-------- Data listing --------

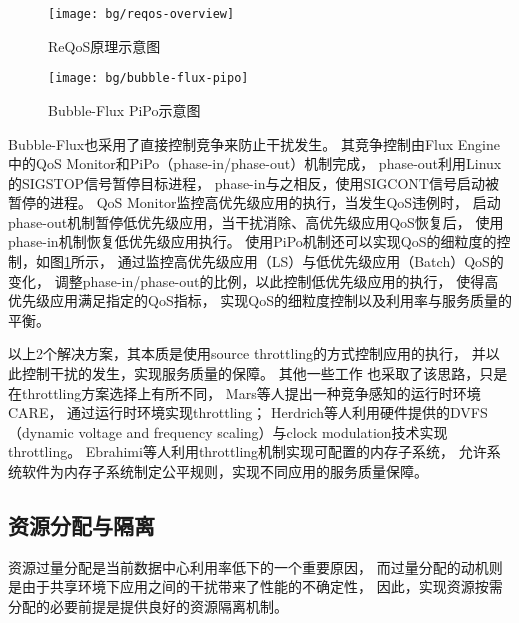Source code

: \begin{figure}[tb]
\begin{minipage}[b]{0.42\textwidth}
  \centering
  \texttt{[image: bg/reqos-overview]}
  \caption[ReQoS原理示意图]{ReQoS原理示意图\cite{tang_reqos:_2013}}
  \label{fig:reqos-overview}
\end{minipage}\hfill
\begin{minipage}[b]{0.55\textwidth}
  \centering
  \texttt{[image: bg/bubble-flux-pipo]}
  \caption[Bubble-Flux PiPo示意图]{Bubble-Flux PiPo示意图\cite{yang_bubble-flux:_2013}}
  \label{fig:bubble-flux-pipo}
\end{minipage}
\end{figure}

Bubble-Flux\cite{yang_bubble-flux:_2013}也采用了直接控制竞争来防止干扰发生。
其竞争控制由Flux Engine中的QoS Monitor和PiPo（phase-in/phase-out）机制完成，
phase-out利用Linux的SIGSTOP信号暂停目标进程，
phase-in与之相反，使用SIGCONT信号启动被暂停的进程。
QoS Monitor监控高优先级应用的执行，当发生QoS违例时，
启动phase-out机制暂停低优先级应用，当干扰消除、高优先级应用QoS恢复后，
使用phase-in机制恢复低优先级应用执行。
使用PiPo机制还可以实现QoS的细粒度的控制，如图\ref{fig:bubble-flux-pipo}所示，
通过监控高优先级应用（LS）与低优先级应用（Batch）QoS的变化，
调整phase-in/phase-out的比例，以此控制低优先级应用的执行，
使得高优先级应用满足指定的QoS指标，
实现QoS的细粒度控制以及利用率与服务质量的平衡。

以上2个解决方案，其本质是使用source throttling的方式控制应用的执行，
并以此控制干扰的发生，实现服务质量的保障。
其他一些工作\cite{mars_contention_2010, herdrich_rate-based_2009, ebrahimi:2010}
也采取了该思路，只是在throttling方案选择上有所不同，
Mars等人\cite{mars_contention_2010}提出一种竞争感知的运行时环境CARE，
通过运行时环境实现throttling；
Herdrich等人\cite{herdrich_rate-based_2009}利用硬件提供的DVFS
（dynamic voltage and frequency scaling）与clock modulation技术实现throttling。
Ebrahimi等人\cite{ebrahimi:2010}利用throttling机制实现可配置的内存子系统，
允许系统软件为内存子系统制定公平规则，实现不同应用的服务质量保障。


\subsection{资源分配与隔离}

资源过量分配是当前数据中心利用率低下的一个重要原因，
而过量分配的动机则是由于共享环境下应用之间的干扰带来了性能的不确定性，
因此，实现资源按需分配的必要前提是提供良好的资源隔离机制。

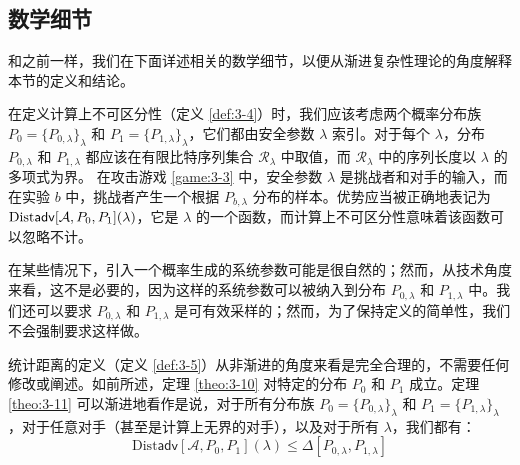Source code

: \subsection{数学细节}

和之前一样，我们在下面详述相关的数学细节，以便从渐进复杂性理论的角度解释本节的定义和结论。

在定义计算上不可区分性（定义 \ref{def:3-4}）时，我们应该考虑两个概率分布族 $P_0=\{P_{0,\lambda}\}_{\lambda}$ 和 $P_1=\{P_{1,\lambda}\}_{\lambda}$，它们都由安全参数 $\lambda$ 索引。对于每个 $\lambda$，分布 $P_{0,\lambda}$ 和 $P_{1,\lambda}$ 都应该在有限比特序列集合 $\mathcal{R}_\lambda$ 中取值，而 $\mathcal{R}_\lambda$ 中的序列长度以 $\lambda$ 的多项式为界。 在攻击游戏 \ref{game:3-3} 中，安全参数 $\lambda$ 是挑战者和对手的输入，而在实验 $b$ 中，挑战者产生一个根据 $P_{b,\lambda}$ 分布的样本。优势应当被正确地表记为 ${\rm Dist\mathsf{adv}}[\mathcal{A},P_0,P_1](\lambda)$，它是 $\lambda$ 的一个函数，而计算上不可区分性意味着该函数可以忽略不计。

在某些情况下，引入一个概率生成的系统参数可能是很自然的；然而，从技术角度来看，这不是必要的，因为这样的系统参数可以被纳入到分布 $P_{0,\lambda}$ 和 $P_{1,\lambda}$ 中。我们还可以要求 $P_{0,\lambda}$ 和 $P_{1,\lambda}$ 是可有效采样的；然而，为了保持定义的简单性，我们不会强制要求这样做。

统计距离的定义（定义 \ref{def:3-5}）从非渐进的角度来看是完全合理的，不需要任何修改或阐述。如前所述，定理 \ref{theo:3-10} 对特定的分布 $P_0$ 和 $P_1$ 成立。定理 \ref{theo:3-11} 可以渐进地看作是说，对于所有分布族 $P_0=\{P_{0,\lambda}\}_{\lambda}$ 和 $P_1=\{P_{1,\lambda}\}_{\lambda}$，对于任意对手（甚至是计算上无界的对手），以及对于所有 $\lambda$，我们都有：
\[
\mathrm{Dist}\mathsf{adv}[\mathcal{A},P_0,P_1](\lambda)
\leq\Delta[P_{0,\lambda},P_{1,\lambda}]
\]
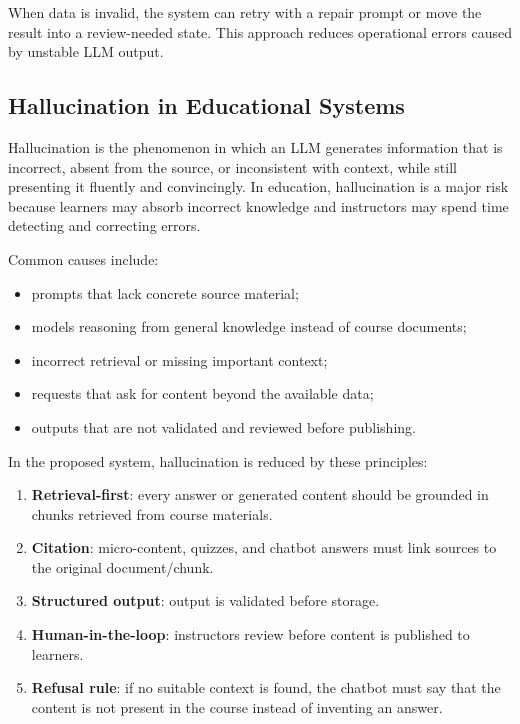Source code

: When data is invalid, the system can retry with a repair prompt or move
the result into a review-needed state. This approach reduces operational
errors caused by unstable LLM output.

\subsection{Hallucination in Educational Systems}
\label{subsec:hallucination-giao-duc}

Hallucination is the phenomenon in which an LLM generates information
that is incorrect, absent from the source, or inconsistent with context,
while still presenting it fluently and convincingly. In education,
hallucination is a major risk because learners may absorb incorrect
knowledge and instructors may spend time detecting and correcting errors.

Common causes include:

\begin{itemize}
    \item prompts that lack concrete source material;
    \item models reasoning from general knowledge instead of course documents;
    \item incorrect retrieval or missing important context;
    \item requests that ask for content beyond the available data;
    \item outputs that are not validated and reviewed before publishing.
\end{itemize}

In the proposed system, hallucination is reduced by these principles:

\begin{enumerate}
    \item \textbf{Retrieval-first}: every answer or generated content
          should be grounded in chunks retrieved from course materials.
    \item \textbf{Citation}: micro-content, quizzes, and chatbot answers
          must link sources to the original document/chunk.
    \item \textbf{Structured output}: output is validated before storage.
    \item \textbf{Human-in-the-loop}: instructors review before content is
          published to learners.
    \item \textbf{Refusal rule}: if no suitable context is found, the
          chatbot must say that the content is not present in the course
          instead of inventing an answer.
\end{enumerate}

--------

-- What you need to do --
Look for the line with "chatbot must say" in the listing above. Print it and each later line exactly, ending with the last line.

-- Solution for this problem --
          chatbot must say that the content is not present in the course
          instead of inventing an answer.
\end{enumerate}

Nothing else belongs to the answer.